── Extracted data

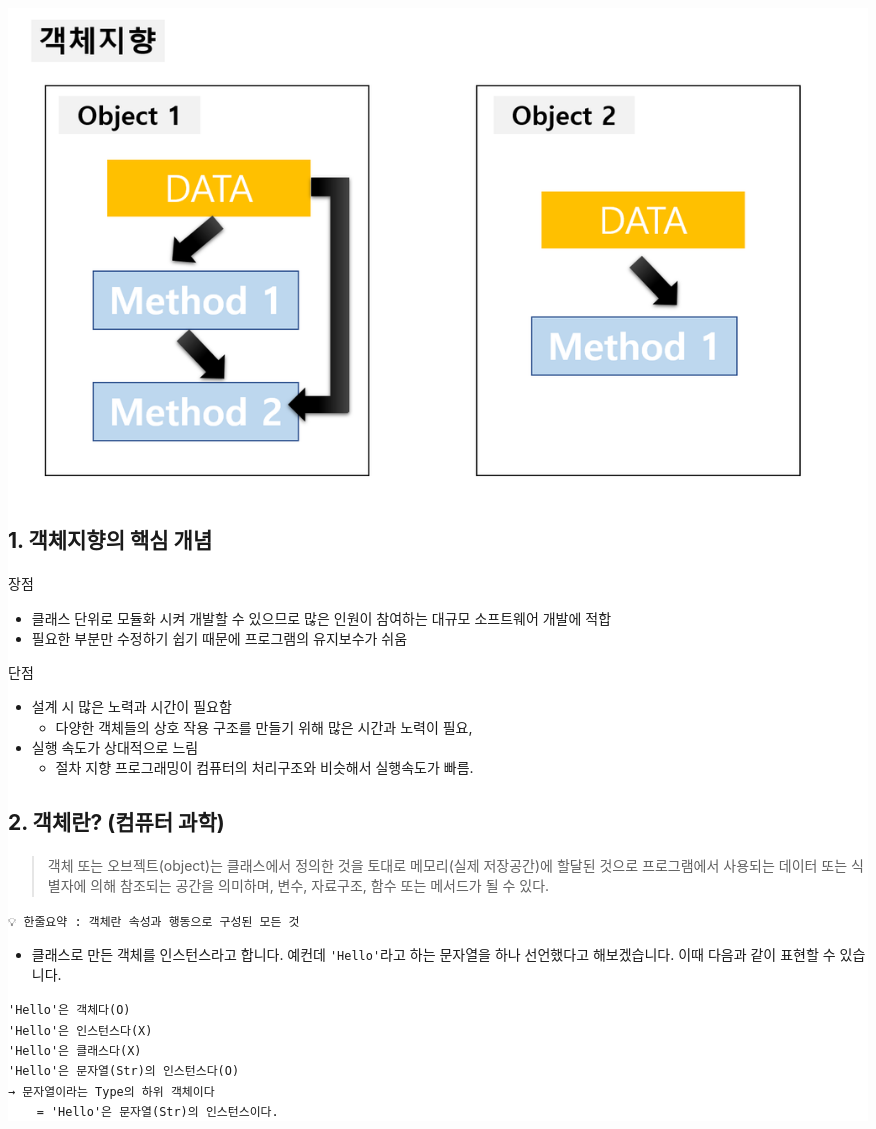 ![0726s2](https://github.com/1-Hee/TIL/blob/master/source/0726s2.PNG?raw=true)

## 1. 객체지향의 핵심 개념
장점 
- 클래스 단위로 모듈화 시켜 개발할 수 있으므로 많은 인원이 참여하는 대규모 소프트웨어 개발에 적합
- 필요한 부분만 수정하기 쉽기 때문에 프로그램의 유지보수가 쉬움

단점
- 설계 시 많은 노력과 시간이 필요함
    - 다양한 객체들의 상호 작용 구조를 만들기 위해 많은 시간과 노력이 필요,
- 실행 속도가 상대적으로 느림
    - 절차 지향 프로그래밍이 컴퓨터의 처리구조와 비슷해서 실행속도가 빠름.


## 2. 객체란? (컴퓨터 과학)
> 객체 또는 오브젝트(object)는 클래스에서 정의한 것을 토대로 메모리(실제 저장공간)에 할달된 것으로 프로그램에서 사용되는 데이터 또는 식별자에 의해 참조되는 공간을 의미하며, 변수, 자료구조, 함수 또는 메서드가 될 수 있다.

`💡 한줄요약 : 객체란 속성과 행동으로 구성된 모든 것`

-  클래스로 만든 객체를 인스턴스라고 합니다. 예컨데 `'Hello'`라고 하는 문자열을 하나 선언했다고 해보겠습니다. 이때 다음과 같이 표현할 수 있습니다.


```
'Hello'은 객체다(O)
'Hello'은 인스턴스다(X)
'Hello'은 클래스다(X)
'Hello'은 문자열(Str)의 인스턴스다(O)
→ 문자열이라는 Type의 하위 객체이다 
    = 'Hello'은 문자열(Str)의 인스턴스이다.
```
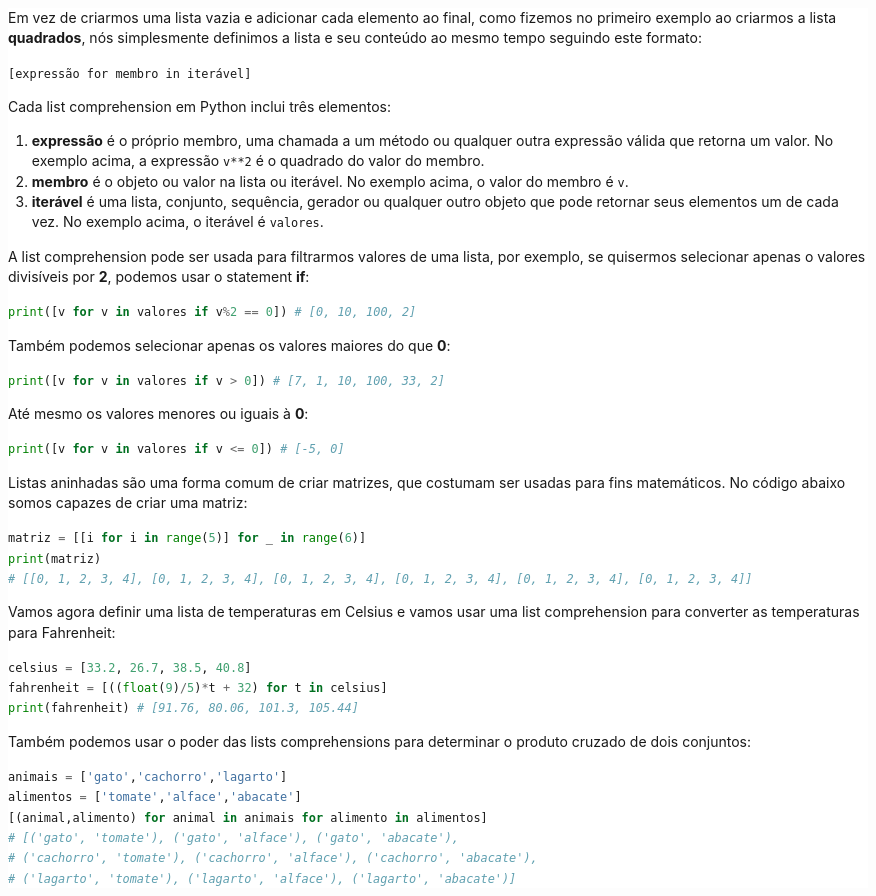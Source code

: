 Em vez de criarmos uma lista vazia e adicionar cada elemento ao final, como fizemos no primeiro exemplo ao criarmos a lista **quadrados**, nós simplesmente definimos a lista e seu conteúdo ao mesmo tempo seguindo este formato:

```
[expressão for membro in iterável]
```

Cada list comprehension em Python inclui três elementos:

1. **expressão** é o próprio membro, uma chamada a um método ou qualquer outra expressão válida que retorna um valor. No exemplo acima, a expressão `v**2` é o quadrado do valor do membro.
2. **membro** é o objeto ou valor na lista ou iterável. No exemplo acima, o valor do membro é `v`.
3. **iterável** é uma lista, conjunto, sequência, gerador ou qualquer outro objeto que pode retornar seus elementos um de cada vez. No exemplo acima, o iterável é `valores`.

A list comprehension pode ser usada para filtrarmos valores de uma lista, por exemplo, se quisermos selecionar apenas o valores divisíveis por **2**, podemos usar o statement **if**:

```python
print([v for v in valores if v%2 == 0]) # [0, 10, 100, 2]
```

Também podemos selecionar apenas os valores maiores do que **0**:

```python
print([v for v in valores if v > 0]) # [7, 1, 10, 100, 33, 2]
```

Até mesmo os valores menores ou iguais à **0**:

```python
print([v for v in valores if v <= 0]) # [-5, 0]
```

Listas aninhadas são uma forma comum de criar matrizes, que costumam ser usadas para fins matemáticos. No código abaixo somos capazes de criar uma matriz:

```python
matriz = [[i for i in range(5)] for _ in range(6)]
print(matriz)
# [[0, 1, 2, 3, 4], [0, 1, 2, 3, 4], [0, 1, 2, 3, 4], [0, 1, 2, 3, 4], [0, 1, 2, 3, 4], [0, 1, 2, 3, 4]]
```

Vamos agora definir uma lista de temperaturas em Celsius e vamos usar uma list comprehension para converter as temperaturas para Fahrenheit:

```python
celsius = [33.2, 26.7, 38.5, 40.8]
fahrenheit = [((float(9)/5)*t + 32) for t in celsius]
print(fahrenheit) # [91.76, 80.06, 101.3, 105.44]
```

Também podemos usar o poder das lists comprehensions para determinar o produto cruzado de dois conjuntos:

```python
animais = ['gato','cachorro','lagarto']
alimentos = ['tomate','alface','abacate']
[(animal,alimento) for animal in animais for alimento in alimentos]
# [('gato', 'tomate'), ('gato', 'alface'), ('gato', 'abacate'), 
# ('cachorro', 'tomate'), ('cachorro', 'alface'), ('cachorro', 'abacate'), 
# ('lagarto', 'tomate'), ('lagarto', 'alface'), ('lagarto', 'abacate')]
```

────

Activity: Check each line of the listing for "abacate". Show those that have it.

Solution below:
alimentos = ['tomate','alface','abacate']
# [('gato', 'tomate'), ('gato', 'alface'), ('gato', 'abacate'), 
# ('cachorro', 'tomate'), ('cachorro', 'alface'), ('cachorro', 'abacate'), 
# ('lagarto', 'tomate'), ('lagarto', 'alface'), ('lagarto', 'abacate')]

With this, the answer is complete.